(Dataset excerpts)
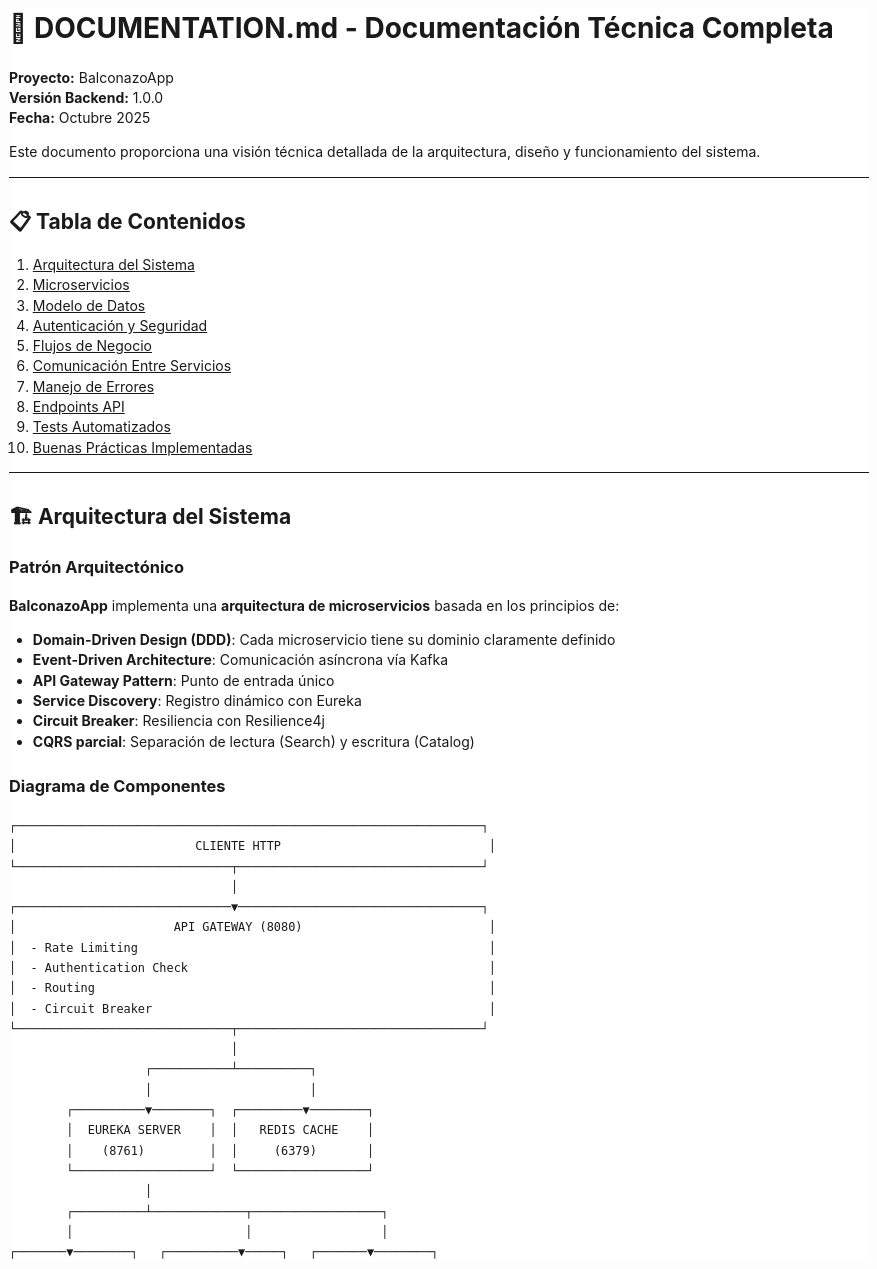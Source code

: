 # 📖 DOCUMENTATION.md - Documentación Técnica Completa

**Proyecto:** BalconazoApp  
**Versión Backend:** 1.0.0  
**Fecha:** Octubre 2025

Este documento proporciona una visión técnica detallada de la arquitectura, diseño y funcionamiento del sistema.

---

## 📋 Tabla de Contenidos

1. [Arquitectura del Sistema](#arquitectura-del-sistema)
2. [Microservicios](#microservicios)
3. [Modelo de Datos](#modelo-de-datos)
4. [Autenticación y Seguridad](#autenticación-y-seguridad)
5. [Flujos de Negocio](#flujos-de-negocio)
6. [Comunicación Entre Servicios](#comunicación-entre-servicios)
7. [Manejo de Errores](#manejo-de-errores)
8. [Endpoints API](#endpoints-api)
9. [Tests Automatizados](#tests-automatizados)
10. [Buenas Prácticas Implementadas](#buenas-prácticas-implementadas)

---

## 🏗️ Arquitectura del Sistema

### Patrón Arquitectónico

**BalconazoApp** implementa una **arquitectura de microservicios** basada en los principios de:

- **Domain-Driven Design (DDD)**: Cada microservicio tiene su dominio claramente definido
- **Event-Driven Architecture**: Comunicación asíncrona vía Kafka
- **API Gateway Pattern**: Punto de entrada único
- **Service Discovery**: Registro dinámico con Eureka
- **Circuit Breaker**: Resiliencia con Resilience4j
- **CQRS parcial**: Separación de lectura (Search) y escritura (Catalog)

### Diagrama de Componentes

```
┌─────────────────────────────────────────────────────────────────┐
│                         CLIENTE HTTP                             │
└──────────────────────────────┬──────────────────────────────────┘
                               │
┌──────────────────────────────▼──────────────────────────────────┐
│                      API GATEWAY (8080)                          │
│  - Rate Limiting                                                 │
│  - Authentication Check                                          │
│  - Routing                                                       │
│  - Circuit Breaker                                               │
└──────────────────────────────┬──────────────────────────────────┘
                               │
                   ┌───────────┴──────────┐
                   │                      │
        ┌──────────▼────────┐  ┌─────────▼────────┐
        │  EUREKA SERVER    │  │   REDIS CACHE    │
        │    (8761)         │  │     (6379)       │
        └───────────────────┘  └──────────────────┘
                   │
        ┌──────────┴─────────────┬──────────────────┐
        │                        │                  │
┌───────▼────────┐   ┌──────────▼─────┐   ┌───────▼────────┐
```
--
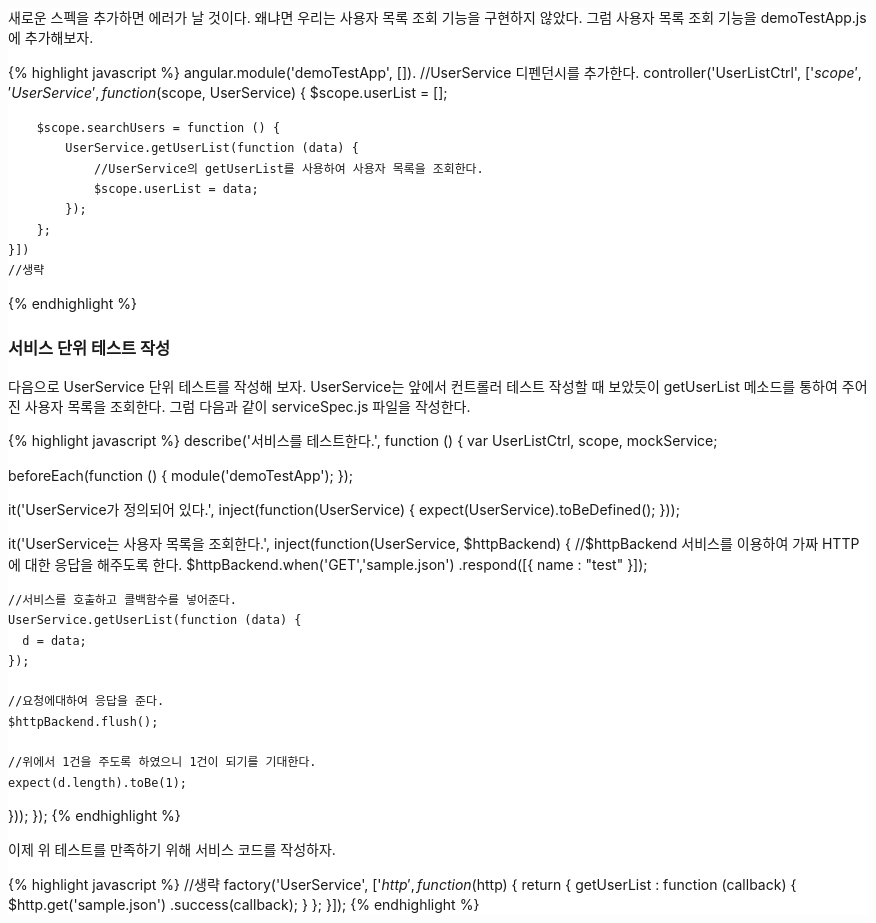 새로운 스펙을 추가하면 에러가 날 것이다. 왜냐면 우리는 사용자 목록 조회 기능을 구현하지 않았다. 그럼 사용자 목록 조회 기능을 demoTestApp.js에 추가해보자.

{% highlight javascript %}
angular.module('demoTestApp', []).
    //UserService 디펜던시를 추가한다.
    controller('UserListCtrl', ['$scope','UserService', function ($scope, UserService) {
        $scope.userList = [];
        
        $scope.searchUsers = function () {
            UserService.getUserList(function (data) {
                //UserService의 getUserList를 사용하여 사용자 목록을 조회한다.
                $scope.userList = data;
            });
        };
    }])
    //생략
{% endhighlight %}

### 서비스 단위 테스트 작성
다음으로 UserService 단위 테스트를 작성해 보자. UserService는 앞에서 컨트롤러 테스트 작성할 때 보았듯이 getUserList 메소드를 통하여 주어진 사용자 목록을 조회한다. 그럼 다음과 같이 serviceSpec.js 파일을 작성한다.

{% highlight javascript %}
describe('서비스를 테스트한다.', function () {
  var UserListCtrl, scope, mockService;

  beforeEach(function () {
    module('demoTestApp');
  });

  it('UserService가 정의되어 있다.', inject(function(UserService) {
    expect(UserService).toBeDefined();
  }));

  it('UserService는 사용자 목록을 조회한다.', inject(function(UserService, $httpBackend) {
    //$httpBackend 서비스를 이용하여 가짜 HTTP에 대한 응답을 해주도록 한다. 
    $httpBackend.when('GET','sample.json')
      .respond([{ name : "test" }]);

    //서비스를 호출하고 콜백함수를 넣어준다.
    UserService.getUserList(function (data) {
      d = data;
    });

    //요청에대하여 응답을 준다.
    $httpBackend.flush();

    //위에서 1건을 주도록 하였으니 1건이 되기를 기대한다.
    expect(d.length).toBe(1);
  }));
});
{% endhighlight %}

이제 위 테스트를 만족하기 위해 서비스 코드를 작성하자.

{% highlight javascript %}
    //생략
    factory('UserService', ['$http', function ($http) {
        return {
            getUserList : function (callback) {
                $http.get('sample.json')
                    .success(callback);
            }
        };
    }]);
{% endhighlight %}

> The problem
Print, exactly, each line above from the one with "Source code" to the one with "- **API Gateway", end lines included. Leave pictures out of it.

> Task output
Source code

: # 📖 DOCUMENTATION.md - Documentación Técnica Completa

**Proyecto:** BalconazoApp  
**Versión Backend:** 1.0.0  
**Fecha:** Octubre 2025

Este documento proporciona una visión técnica detallada de la arquitectura, diseño y funcionamiento del sistema.

---

## 📋 Tabla de Contenidos

1. [Arquitectura del Sistema](#arquitectura-del-sistema)
2. [Microservicios](#microservicios)
3. [Modelo de Datos](#modelo-de-datos)
4. [Autenticación y Seguridad](#autenticación-y-seguridad)
5. [Flujos de Negocio](#flujos-de-negocio)
6. [Comunicación Entre Servicios](#comunicación-entre-servicios)
7. [Manejo de Errores](#manejo-de-errores)
8. [Endpoints API](#endpoints-api)
9. [Tests Automatizados](#tests-automatizados)
10. [Buenas Prácticas Implementadas](#buenas-prácticas-implementadas)

---

## 🏗️ Arquitectura del Sistema

### Patrón Arquitectónico

**BalconazoApp** implementa una **arquitectura de microservicios** basada en los principios de:

- **Domain-Driven Design (DDD)**: Cada microservicio tiene su dominio claramente definido
- **Event-Driven Architecture**: Comunicación asíncrona vía Kafka
- **API Gateway Pattern**: Punto de entrada único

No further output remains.